On 06/13/2017 12:45 AM, John Ferlan wrote:
On 06/05/2017 04:22 AM, Michal Privoznik wrote:
> Our documentation to all four virStreamRecvAll, virStreamSendAll,
s/all four/the/
> virStreamSparseRecvAll, virStreamSparseSendAll says that if these
s/RecvAll, virStream/RecvAll, and virStream/
s/says that if these functions fail,/functions indicates that on failure/
> functions fail, virStreamAbort() is called. But that is not
> necessarily true. For instance all of these functions allocate a
> buffer to work with. If the allocation fails, no virStreamAbort()

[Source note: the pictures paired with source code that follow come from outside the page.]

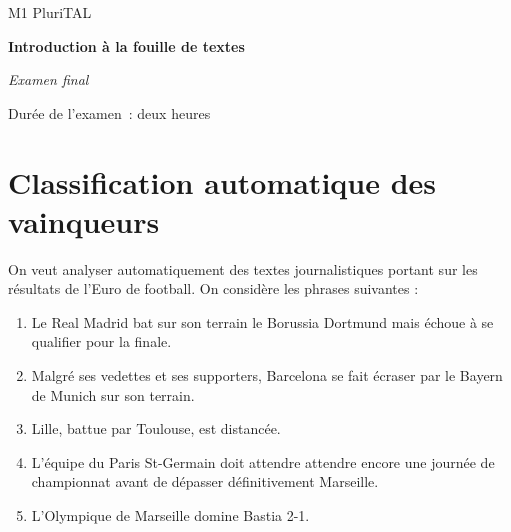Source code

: \documentclass[a4paper, 11pt]{article}
\title{\titlepagetitle}
\author{\myname <\mymail>}
\date{\docdate}
\begin{document}
{
   \begin{center}
      \large{M1 PluriTAL}\par
      \vspace{1em}
      \huge\textbf{Introduction à la fouille de textes}\par
      \vspace{0.5em}
      \LARGE\textit{Examen final}\par
      \vspace{0.5em}
      \Large\thedate
   \end{center}
}

Durée de l'examen : deux heures


\section{Classification automatique des vainqueurs}
On veut analyser automatiquement des textes journalistiques portant
sur les résultats de l'Euro de football. On considère les phrases suivantes :

\begin{enumerate}[label=\alph*.]
    \item Le Real Madrid bat sur son terrain le Borussia Dortmund mais échoue à se qualifier pour la finale.
    \item Malgré ses vedettes et ses supporters, Barcelona se fait  écraser par le Bayern de Munich sur son terrain.
    \item Lille, battue par Toulouse, est distancée.
    \item L'équipe du Paris St-Germain doit attendre attendre encore une journée de championnat avant de dépasser définitivement Marseille.
    \item L'Olympique de Marseille domine Bastia 2-1.
\end{enumerate}
\end{document}
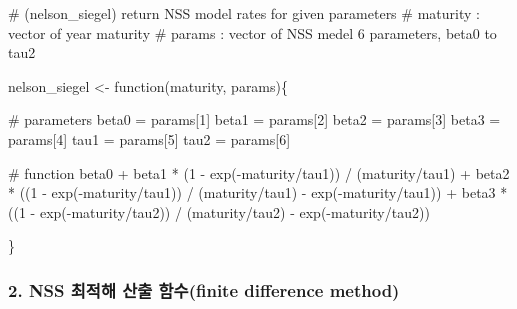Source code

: \documentclass[
  a4paper,
  DIV=11,
  numbers=noendperiod]{scrreprt}
\newenvironment{Shaded}{\begin{snugshade}}{\end{snugshade}}
\newcommand{\CommentTok}[1]{\textcolor[rgb]{0.37,0.37,0.37}{#1}}
\newcommand{\ControlFlowTok}[1]{\textcolor[rgb]{0.00,0.23,0.31}{#1}}
\newcommand{\DecValTok}[1]{\textcolor[rgb]{0.68,0.00,0.00}{#1}}
\newcommand{\FunctionTok}[1]{\textcolor[rgb]{0.28,0.35,0.67}{#1}}
\newcommand{\NormalTok}[1]{\textcolor[rgb]{0.00,0.23,0.31}{#1}}
\newcommand{\OtherTok}[1]{\textcolor[rgb]{0.00,0.23,0.31}{#1}}
\newcommand{\SpecialCharTok}[1]{\textcolor[rgb]{0.37,0.37,0.37}{#1}}
\begin{document}
\begin{Shaded}
\begin{Highlighting}[]
\CommentTok{\# (nelson\_siegel) return NSS model rates for given parameters}
\CommentTok{\# maturity : vector of year maturity}
\CommentTok{\# params : vector of NSS medel 6 parameters, beta0 to tau2}

\NormalTok{nelson\_siegel }\OtherTok{\textless{}{-}} \ControlFlowTok{function}\NormalTok{(maturity, params)\{}
  
  \CommentTok{\# parameters }
\NormalTok{  beta0 }\OtherTok{=}\NormalTok{ params[}\DecValTok{1}\NormalTok{]}
\NormalTok{  beta1 }\OtherTok{=}\NormalTok{ params[}\DecValTok{2}\NormalTok{]}
\NormalTok{  beta2 }\OtherTok{=}\NormalTok{ params[}\DecValTok{3}\NormalTok{]}
\NormalTok{  beta3 }\OtherTok{=}\NormalTok{ params[}\DecValTok{4}\NormalTok{]}
\NormalTok{  tau1  }\OtherTok{=}\NormalTok{ params[}\DecValTok{5}\NormalTok{]}
\NormalTok{  tau2  }\OtherTok{=}\NormalTok{ params[}\DecValTok{6}\NormalTok{]}
  
  \CommentTok{\# function }
\NormalTok{  beta0 }\SpecialCharTok{+} 
\NormalTok{    beta1 }\SpecialCharTok{*}\NormalTok{ (}\DecValTok{1} \SpecialCharTok{{-}} \FunctionTok{exp}\NormalTok{(}\SpecialCharTok{{-}}\NormalTok{maturity}\SpecialCharTok{/}\NormalTok{tau1)) }\SpecialCharTok{/}\NormalTok{ (maturity}\SpecialCharTok{/}\NormalTok{tau1) }\SpecialCharTok{+} 
\NormalTok{    beta2 }\SpecialCharTok{*}\NormalTok{ ((}\DecValTok{1} \SpecialCharTok{{-}} \FunctionTok{exp}\NormalTok{(}\SpecialCharTok{{-}}\NormalTok{maturity}\SpecialCharTok{/}\NormalTok{tau1)) }\SpecialCharTok{/}\NormalTok{ (maturity}\SpecialCharTok{/}\NormalTok{tau1) }\SpecialCharTok{{-}} \FunctionTok{exp}\NormalTok{(}\SpecialCharTok{{-}}\NormalTok{maturity}\SpecialCharTok{/}\NormalTok{tau1)) }\SpecialCharTok{+} 
\NormalTok{    beta3 }\SpecialCharTok{*}\NormalTok{ ((}\DecValTok{1} \SpecialCharTok{{-}} \FunctionTok{exp}\NormalTok{(}\SpecialCharTok{{-}}\NormalTok{maturity}\SpecialCharTok{/}\NormalTok{tau2)) }\SpecialCharTok{/}\NormalTok{ (maturity}\SpecialCharTok{/}\NormalTok{tau2) }\SpecialCharTok{{-}} \FunctionTok{exp}\NormalTok{(}\SpecialCharTok{{-}}\NormalTok{maturity}\SpecialCharTok{/}\NormalTok{tau2)) }
  
\NormalTok{\}}
\end{Highlighting}
\end{Shaded}

\subsubsection*{2. NSS 최적해 산출 함수(finite difference
method)}\label{nss-uxcd5cuxc801uxd574-uxc0b0uxcd9c-uxd568uxc218finite-difference-method}
\end{document}
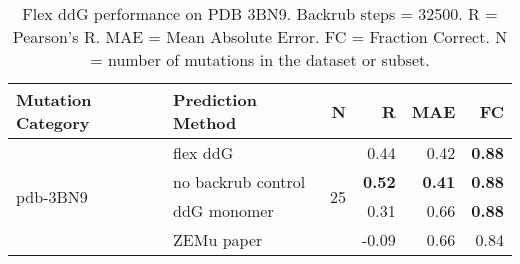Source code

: \begin{table}
  \begin{tabular}{llrrrr}
\toprule
Mutation Category &   Prediction Method &   N &     R &  MAE &   FC \\
\midrule
 \multirow{ 4}{*}{pdb-3BN9} & flex ddG & \multirow{ 4}{*}{25} & 0.44 & 0.42 & \textbf{0.88}  \\
 & no backrub control & & \textbf{0.52} & \textbf{0.41} & \textbf{0.88}  \\
 & ddG monomer & & 0.31 & 0.66 & \textbf{0.88}  \\
 & ZEMu paper & & -0.09 & 0.66 & 0.84  \\
\bottomrule
\end{tabular}
  \caption[Flex ddG performance on PDB 3BN9]{
    Flex ddG performance on PDB 3BN9. Backrub steps = 32500. R = Pearson's R. MAE = Mean Absolute Error. FC = Fraction Correct. N = number of mutations in the dataset or subset.
  } \label{tab:table-pdb-3BN9}
\end{table}
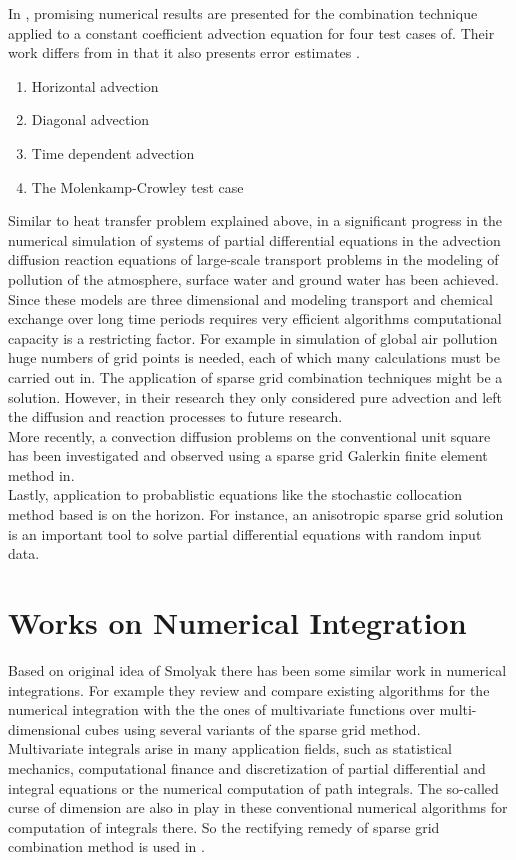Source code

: In \cite{Griebel1999}, promising numerical results are presented for the combination technique applied to a constant coefficient advection equation for four test cases of. Their work differs from \cite{Griebel1999} in that it also presents error estimates \cite{Lastdrager2000}.
\begin{enumerate}
\item Horizontal advection
\item Diagonal advection 
\item Time dependent advection
\item The Molenkamp-Crowley test case
\end{enumerate}
Similar to heat transfer problem explained above, in \cite{Lastdrager2001} a significant progress in the numerical simulation of systems of partial differential equations in the advection diffusion reaction equations of large-scale transport problems in the modeling of pollution of the atmosphere, surface water and ground water has been achieved. Since these models are three dimensional and modeling transport and chemical exchange over long time periods requires very efficient algorithms computational capacity is a restricting factor. For example in simulation of global air pollution huge numbers of grid points is needed, each of which many calculations must be carried out in. The application of sparse grid combination techniques might be a solution. However, in their research they only considered pure advection and left the diffusion and reaction processes to future research\cite{Lastdrager2001}.\\
More recently, a convection diffusion problems on the conventional unit square has been investigated and observed using a sparse grid Galerkin finite element method in\cite{Franz2009}.\\
Lastly, application to probablistic equations like the stochastic collocation method based is on the horizon. For instance, an anisotropic sparse grid solution is an important tool to solve partial differential equations with random input data\cite{Erhel2015}.
\section{Works on Numerical Integration} 
Based on original idea of Smolyak there has been some similar work in numerical integrations. For example \cite{Gerstner1998} they review and compare existing algorithms for the numerical integration with the the ones of multivariate functions over multi-dimensional cubes using several variants of the sparse grid method.\cite{Gerstner1998, smolyak63quadrature}\\
Multivariate integrals arise in many application fields, such as statistical mechanics, computational finance and discretization of partial differential and integral equations or the numerical computation of path integrals. The so-called curse of dimension are also in play in these conventional numerical algorithms for computation of integrals there. So the rectifying remedy of sparse grid combination method is used in \cite{Gerstner1998}.
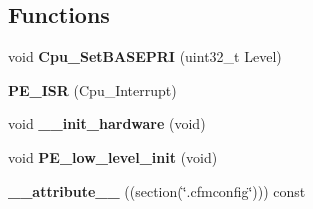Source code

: \subsection*{Functions}
\begin{DoxyCompactItemize}
\item 
\hypertarget{group___cpu__module_ga0ee0366b566c5a7b6088ef899c4d19a7}{}void {\bfseries Cpu\+\_\+\+Set\+B\+A\+S\+E\+P\+R\+I} (uint32\+\_\+t Level)\label{group___cpu__module_ga0ee0366b566c5a7b6088ef899c4d19a7}

\item 
\hypertarget{group___cpu__module_gafa0067fa0d355a26ca9894983c01be6f}{}{\bfseries P\+E\+\_\+\+I\+S\+R} (Cpu\+\_\+\+Interrupt)\label{group___cpu__module_gafa0067fa0d355a26ca9894983c01be6f}

\item 
\hypertarget{group___cpu__module_ga32a8d86789a3326b3120bf1e1c1d4252}{}void {\bfseries \+\_\+\+\_\+init\+\_\+hardware} (void)\label{group___cpu__module_ga32a8d86789a3326b3120bf1e1c1d4252}

\item 
\hypertarget{group___cpu__module_ga95039f54c45f24c1b4ed640fa2f63f11}{}void {\bfseries P\+E\+\_\+low\+\_\+level\+\_\+init} (void)\label{group___cpu__module_ga95039f54c45f24c1b4ed640fa2f63f11}

\item 
\hypertarget{group___cpu__module_ga2d9b5b981f451cdf47bf43b4f9cc9e03}{}{\bfseries \+\_\+\+\_\+attribute\+\_\+\+\_\+} ((section(\char`\"{}.cfmconfig\char`\"{}))) const\label{group___cpu__module_ga2d9b5b981f451cdf47bf43b4f9cc9e03}

\end{DoxyCompactItemize}

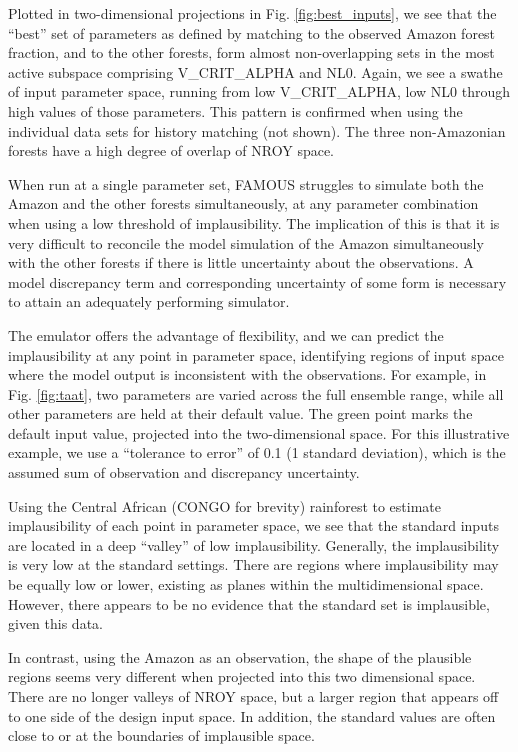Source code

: \documentclass[esd, manuscript]{copernicus}
\begin{document}

Plotted in two-dimensional projections in Fig.  \ref{fig:best_inputs}, we see that the ``best'' set of parameters as defined by matching to the observed Amazon forest fraction, and to the other forests, form almost non-overlapping sets in the most active subspace comprising V\_CRIT\_ALPHA and NL0. Again, we see a swathe of input parameter space, running from low V\_CRIT\_ALPHA, low NL0 through high values of those parameters. This pattern is confirmed when using the individual data sets for history matching (not shown). The three non-Amazonian forests have a high degree of overlap of NROY space.

When run at a single parameter set, FAMOUS struggles to simulate both the Amazon and the other forests simultaneously, at any parameter combination when using a low threshold of implausibility. The implication of this is that it is very difficult to reconcile the model simulation of the Amazon simultaneously with the other forests if there is little uncertainty about the observations. A model discrepancy term and corresponding uncertainty of some form is necessary to attain an adequately performing simulator.

The emulator offers the advantage of flexibility, and we can predict the implausibility at any point in parameter space, identifying regions of input space where the model output is inconsistent with the observations. For example, in Fig.  \ref{fig:taat}, two parameters are varied across the full ensemble range, while all other parameters are held at their default value. The green point marks the default input value, projected into the two-dimensional space. For this illustrative example, we use a ``tolerance to error'' of 0.1 (1 standard deviation), which is the assumed sum of observation and discrepancy uncertainty.

Using the Central African (CONGO for brevity) rainforest to estimate implausibility of each point in parameter space, we see that the standard inputs are located in a deep ``valley'' of low implausibility. Generally, the implausibility is very low at the standard settings. There are regions where implausibility may be equally low or lower, existing as planes within the multidimensional space. However, there appears to be no evidence that the standard set is implausible, given this data.

In contrast, using the Amazon as an observation, the shape of the plausible regions seems very different when projected into this two dimensional space. There are no longer valleys of NROY space, but a larger region that appears off to one side of the design input space. In addition, the standard values are often close to or at the boundaries of implausible space.
\end{document}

> is called despite -1 being returned. It's the same story with
> argument sanity checks and a lot of other checks.
>
> Signed-off-by: Michal Privoznik <mprivozn(a)redhat.com>
> ---
> src/libvirt-stream.c | 49 ++++++++++++++++++++-----------------------------
> 1 file changed, 20 insertions(+), 29 deletions(-)
>
This patch particularly scares me because there are so many more paths
that could now call virStreamAbort. Yes, I know that's the point
Exactly :-)
, but
nonetheless it's large leap of faith to only calling Abort as a result
of some Send/Recv callback failure to calling Abort for the ancillary
stuff surrounding or supporting those calls as well.
Why is that? The documentation to this function says that if this
function fails, virStreamAbort has been called. So in fact currently
this function might fail without calling virStreamAbort.
Would there be a chance of multiple callers to virStreamAbort?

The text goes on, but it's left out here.